In a research report released Friday, Wedbush analyst Liana Moussatos reiterated an Outperform rating on shares of Xoma Corp (NASDAQ:XOMA), while reducing the price target to $11 (from $13), to reflect the refocused clinical direction, as the company is restructuring and reducing cash burn in the wake of the failed EYEGUARD-B trial.

Moussatos noted, “Xoma refocused its pipeline on the development of XOMA 358 (XMetD) for two rare hyperinsulinemia hypoglycemia diseases. Xoma plans to initiate Phase 2/POC studies in congenital hyperinsulinism (CHI) and post-bariatric surgery hyperinsulinism (PBS) in the coming months. Recall Xoma 358 demonstrated impressive glucose lowering effect in a Phase 1 study.” Furthermore, “The Phase 3 pivotal trial for gevokizumab treatment of pyoderma gangrenosum (PG) appears to be on track. While Xoma is no longer funding the remaining EYEGUARD trials, the trial in PG is still ongoing.”

“Xoma has early-stage drug candidates that could possibly provide undiluted cash. Potential out-licensing of XMetA, an insulin sensitizer for Type 2 Diabetes and Xoma 089, an anti-TGFβ monoclonal antibody for immuno-oncology therapy could provide source of non-dilutive capital in 2015.”, the analyst added.

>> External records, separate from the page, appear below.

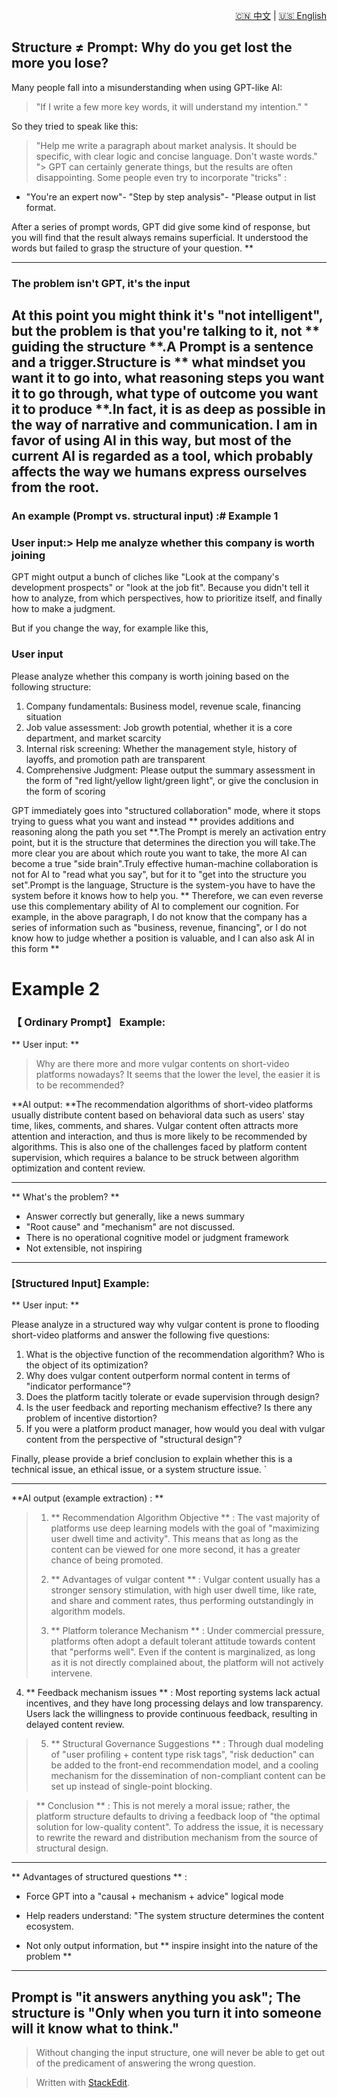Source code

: <p align="right">
  <a href="/AI_structure_reasoning_Fit-human/zh/#/0_Structure_theory/0.1_Current%20AI%20VS%20AI%20personality%20reasoning%20model.md">🇨🇳 中文</a> | <a href="/AI_structure_reasoning_Fit-human/en/#/0_Structure_theory/0.1_Current%20AI%20VS%20AI%20personality%20reasoning%20model.md">🇺🇸 English</a>
</p>

 ## Structure ≠ Prompt: Why do you get lost the more you lose?
Many people fall into a misunderstanding when using GPT-like AI:
>"If I write a few more key words, it will understand my intention." "
>
So they tried to speak like this:
> "Help me write a paragraph about market analysis. It should be specific, with clear logic and concise language. Don't waste words." ">
GPT can certainly generate things, but the results are often disappointing.
Some people even try to incorporate "tricks" :
- "You're an expert now"- "Step by step analysis"- "Please output in list format.

After a series of prompt words, GPT did give some kind of response, but you will find that the result always remains superficial. It understood the words but failed to grasp the structure of your question. **

----------

### The problem isn't GPT, it's the input
At this point you might think it's "not intelligent", but the problem is that you're talking to it, not ** guiding the structure **.A Prompt is a sentence and a trigger.Structure is ** what mindset you want it to go into, what reasoning steps you want it to go through, what type of outcome you want it to produce **.In fact, it is as deep as possible in the way of narrative and communication. I am in favor of using AI in this way, but most of the current AI is regarded as a tool, which probably affects the way we humans express ourselves from the root.
----------

### An example (Prompt vs. structural input) :# Example 1
### User input:> Help me analyze whether this company is worth joining

GPT might output a bunch of cliches like "Look at the company's development prospects" or "look at the job fit". Because you didn't tell it how to analyze, from which perspectives, how to prioritize itself, and finally how to make a judgment.

But if you change the way, for example like this,
### User input
Please analyze whether this company is worth joining based on the following structure:
1. Company fundamentals: Business model, revenue scale, financing situation
2. Job value assessment: Job growth potential, whether it is a core department, and market scarcity
3. Internal risk screening: Whether the management style, history of layoffs, and promotion path are transparent
4. Comprehensive Judgment: Please output the summary assessment in the form of "red light/yellow light/green light", or give the conclusion in the form of scoring



GPT immediately goes into "structured collaboration" mode, where it stops trying to guess what you want and instead ** provides additions and reasoning along the path you set **.The Prompt is merely an activation entry point, but it is the structure that determines the direction you will take.The more clear you are about which route you want to take, the more AI can become a true "side brain".Truly effective human-machine collaboration is not for AI to "read what you say", but for it to "get into the structure you set".Prompt is the language, Structure is the system-you have to have the system before it knows how to help you.
** Therefore, we can even reverse use this complementary ability of AI to complement our cognition. For example, in the above paragraph, I do not know that the company has a series of information such as "business, revenue, financing", or I do not know how to judge whether a position is valuable, and I can also ask AI in this form **
# Example 2

### 【 Ordinary Prompt】 Example:

** User input: **

> Why are there more and more vulgar contents on short-video platforms nowadays? It seems that the lower the level, the easier it is to be recommended?

**AI output: **The recommendation algorithms of short-video platforms usually distribute content based on behavioral data such as users' stay time, likes, comments, and shares. Vulgar content often attracts more attention and interaction, and thus is more likely to be recommended by algorithms. This is also one of the challenges faced by platform content supervision, which requires a balance to be struck between algorithm optimization and content review.

----------

** What's the problem? **

- Answer correctly but generally, like a news summary
- "Root cause" and "mechanism" are not discussed.
- There is no operational cognitive model or judgment framework
- Not extensible, not inspiring

----------

### [Structured Input] Example:
** User input: **

Please analyze in a structured way why vulgar content is prone to flooding short-video platforms and answer the following five questions:
1. What is the objective function of the recommendation algorithm? Who is the object of its optimization?
2. Why does vulgar content outperform normal content in terms of "indicator performance"?
3. Does the platform tacitly tolerate or evade supervision through design?
4. Is the user feedback and reporting mechanism effective? Is there any problem of incentive distortion?
5. If you were a platform product manager, how would you deal with vulgar content from the perspective of "structural design"?

Finally, please provide a brief conclusion to explain whether this is a technical issue, an ethical issue, or a system structure issue. `

----------

**AI output (example extraction) : **

> 1. ** Recommendation Algorithm Objective ** : The vast majority of platforms use deep learning models with the goal of "maximizing user dwell time and activity". This means that as long as the content can be viewed for one more second, it has a greater chance of being promoted.
>
> 2. ** Advantages of vulgar content ** : Vulgar content usually has a stronger sensory stimulation, with high user dwell time, like rate, and share and comment rates, thus performing outstandingly in algorithm models.
>
> 3. ** Platform tolerance Mechanism ** : Under commercial pressure, platforms often adopt a default tolerant attitude towards content that "performs well". Even if the content is marginalized, as long as it is not directly complained about, the platform will not actively intervene.
>
4. ** Feedback mechanism issues ** : Most reporting systems lack actual incentives, and they have long processing delays and low transparency. Users lack the willingness to provide continuous feedback, resulting in delayed content review.
>
> 5. ** Structural Governance Suggestions ** : Through dual modeling of "user profiling + content type risk tags", "risk deduction" can be added to the front-end recommendation model, and a cooling mechanism for the dissemination of non-compliant content can be set up instead of single-point blocking.
>

> ** Conclusion ** : This is not merely a moral issue; rather, the platform structure defaults to driving a feedback loop of "the optimal solution for low-quality content". To address the issue, it is necessary to rewrite the reward and distribution mechanism from the source of structural design.

----------

** Advantages of structured questions ** :
- Force GPT into a "causal + mechanism + advice" logical mode
- Help readers understand: "The system structure determines the content ecosystem.

- Not only output information, but ** inspire insight into the nature of the problem **

----------

## Prompt is "it answers anything you ask"; The structure is "Only when you turn it into someone will it know what to think."
> Without changing the input structure, one will never be able to get out of the predicament of answering the wrong question.

> Written with [StackEdit](https://stackedit.io/).
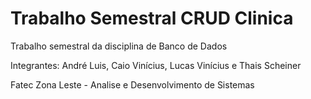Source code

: # Trabalho Semestral CRUD Clinica
Trabalho semestral da disciplina de Banco de Dados 

Integrantes: André Luis, Caio Vinícius, Lucas Vinícius e Thais Scheiner

Fatec Zona Leste - Analise e Desenvolvimento de Sistemas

According to, which measures analysts’ and bloggers’ success rate based on how their calls perform, analyst Liana Moussatos has a total average return of 24.4% and a 41.1% success rate. Moussatos has a -50.3% average return when recommending XOMA, and is ranked #81 out of 3728 analysts.

Out of the 6 analysts polled by TipRanks, 4 rate Xoma stock a Buy, while 2 rate the stock a Hold. With a return potential of 1220%, the stock’s consensus target price stands at $10.17.